El Instituto de Medicina Tropical de la Universidad Central de
Venezuela —eje de las respuestas del país a las epidemias tropicales— fue
desvalijado hasta 11 veces, que se dice pronto, en los dos primeros meses de
2016. Los últimos dos robos dejaron al laboratorio sin un solo microscopio. Así
resulta imposible que los investigadores puedan hacer su trabajo. Además, los
intentos por reparar el daño se ven afectados por las mismas disfunciones que
afligen al resto de la economía: simplemente no hay dinero para sustituir el
costoso equipo importado que los criminales robaron.
Otros
aspectos del hundimiento del Estado también agravan la crisis del zika. La
infraestructura hidráulica de las ciudades venezolanas se está viniendo abajo
tras casi dos décadas de negligencia. Este año, además, el fenómeno El
Niño ha provocado una grave sequía. Las empresas de agua públicas han
respondido a la rebaja del nivel de las reservas con duras medidas de
racionamiento. Algunos barrios pobres pasan días e incluso semanas sin agua
corriente. La mayoría de las personas llenan varios cubos cuando se restablece
el servicio, preparándose para los periodos secos. Y almacenar agua en cubos es
precisamente lo último que hay que hacer cuando uno se enfrenta a una epidemia:
los recipientes se convierten en zona de cría para los mosquitos que transmiten
el virus del zika, la chikunguña, el dengue e incluso la malaria.
FALTA ELECTRICIDAD Y SOBRA IMPUNIDAD
Vivir
sin agua y sin electricidad se ha vuelto una realidad cotidiana. Las empresas
públicas tienen problemas para mantener suficiente agua en las reservas para
evitar un colapso total de la red eléctrica. No tendría por qué ser así. Desde
2009 se han destinado centenares de millones de dólares a construir nuevas
plantas de energía a base de diésel y gas natural, cuyo objetivo era aliviar la
presión de una red hidroeléctrica antigua.
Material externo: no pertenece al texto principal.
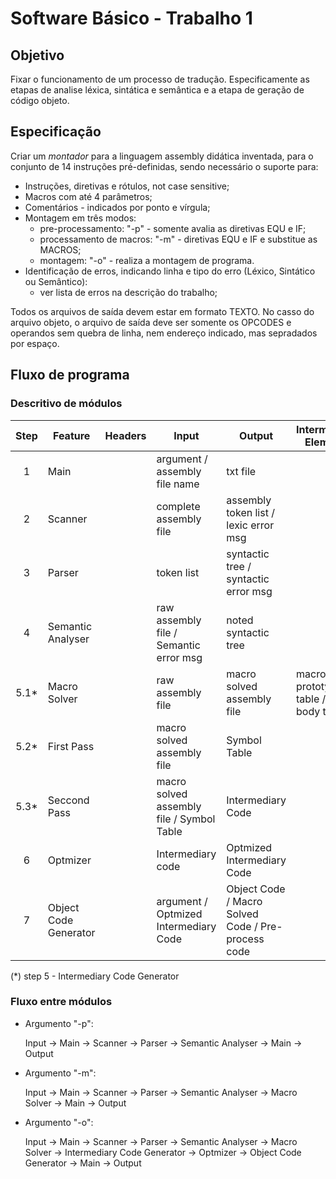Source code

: # Software Básico - Trabalho 1

## Objetivo

Fixar o funcionamento de um processo de tradução. Especificamente as etapas de analise léxica, sintática e semântica e a etapa de geração de código objeto.

## Especificação

Criar um *montador* para a linguagem assembly didática inventada, para o conjunto de 14 instruções pré-definidas, sendo necessário o suporte para:

- Instruções, diretivas e rótulos, not case sensitive;
- Macros com até 4 parâmetros;
- Comentários - indicados por ponto e vírgula;
- Montagem em três modos:
	- pre-processamento: "-p" - somente avalia as diretivas EQU e IF;
	- processamento de macros: "-m" - diretivas EQU e IF e substitue as MACROS;
	- montagem: "-o" - realiza a montagem de programa.
- Identificação de erros, indicando linha e tipo do erro (Léxico, Sintático ou Semântico):
	- ver lista de erros na descrição do trabalho;

Todos os arquivos de saída devem estar em formato TEXTO. No casso do arquivo objeto, o arquivo de saída deve ser somente os OPCODES e operandos sem quebra de linha, nem endereço indicado, mas sepradados por espaço.

## Fluxo de programa

### Descritivo de módulos

| Step | Feature | Headers | Input | Output | Intermediary Elements |
| :--: | ------- | ------- | ----- | ------ | --------------------- |
| 1    | Main    |         | argument / assembly file name | txt file |      |
| 2    | Scanner |       | complete assembly file | assembly token list / lexic error msg |      |
| 3    | Parser |    | token list | syntactic tree / syntactic error msg |       |
| 4    | Semantic Analyser |     | raw assembly file / Semantic error msg | noted syntactic tree |
| 5.1* | Macro Solver |     | raw assembly file | macro solved assembly file | macro prototype table / macro body table |
| 5.2* | First Pass |      | macro solved assembly file  | Symbol Table |      |
| 5.3* | Seccond Pass |    | macro solved assembly file / Symbol Table | Intermediary Code |      |
| 6    | Optmizer |     | Intermediary code | Optmized Intermediary Code |     |
| 7    | Object Code Generator |    | argument / Optmized Intermediary Code | Object Code / Macro Solved Code / Pre-process code |    |

(*) step 5 - Intermediary Code Generator

### Fluxo entre módulos

- Argumento "-p":

	Input -> Main -> Scanner -> Parser -> Semantic Analyser -> Main -> Output

- Argumento "-m":

	Input -> Main -> Scanner -> Parser -> Semantic Analyser -> Macro Solver -> Main -> Output

- Argumento "-o":

	Input -> Main -> Scanner -> Parser -> Semantic Analyser -> Macro Solver -> Intermediary Code Generator -> Optmizer -> Object Code Generator -> Main -> Output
Sin embargo, buena parte de la
capacidad nunca llegó al sistema, y nunca se rindieron cuentas sobre el dinero,
que fue desviado.
Es
un reflejo de la impunidad que reina en todos los ámbitos del Estado. El 4 de
marzo, 28 mineros desaparecieron cerca de la frontera brasileña, y los testigos
hablan de una masacre. Hasta ahora solo se ha detenido a cuatro personas: son
familiares de las víctimas, que habían osado pedir justicia. A finales del año
pasado, dos sobrinos de la poderosa primera dama fueron arrestados en Haití por
agentes de la DEA por tráfico de cocaína. La reacción de la primera dama fue
acusar a la DEA de secuestrar a sus sobrinos.
¿Y
qué pasó con Carlos, nuestro empresario en busca de papel higiénico? Tras ser
arrestado con absurdos cargos de “acaparamiento”, cayó en la cuenta de que
aquello solo era una extorsión por parte de la policía. “Su oferta inicial fue
alta, del orden de los cientos de miles de dólares”, asegura. Al final, los
agentes retiraron los cargos a cambio de unas decenas de miles de dólares.
No
es posible entender la Revolución Bolivariana y su fracaso sin incorporar en el
análisis el enorme impacto que ha tenido el masivo saqueo del erario público
por parte de funcionarios, oficiales militares y sus cómplices del “nuevo
sector privado”, la burguesía bolivariana enchufada al Gobierno. En Venezuela
la cleptocracia disfrazada de ideología socialista y amor a los pobres destruyó
al Estado. Es urgente comenzar la reconstrucción de un país devastado.
Moisés Naím es distinguished fellow de la Fundación Carnegie para la Paz Internacional.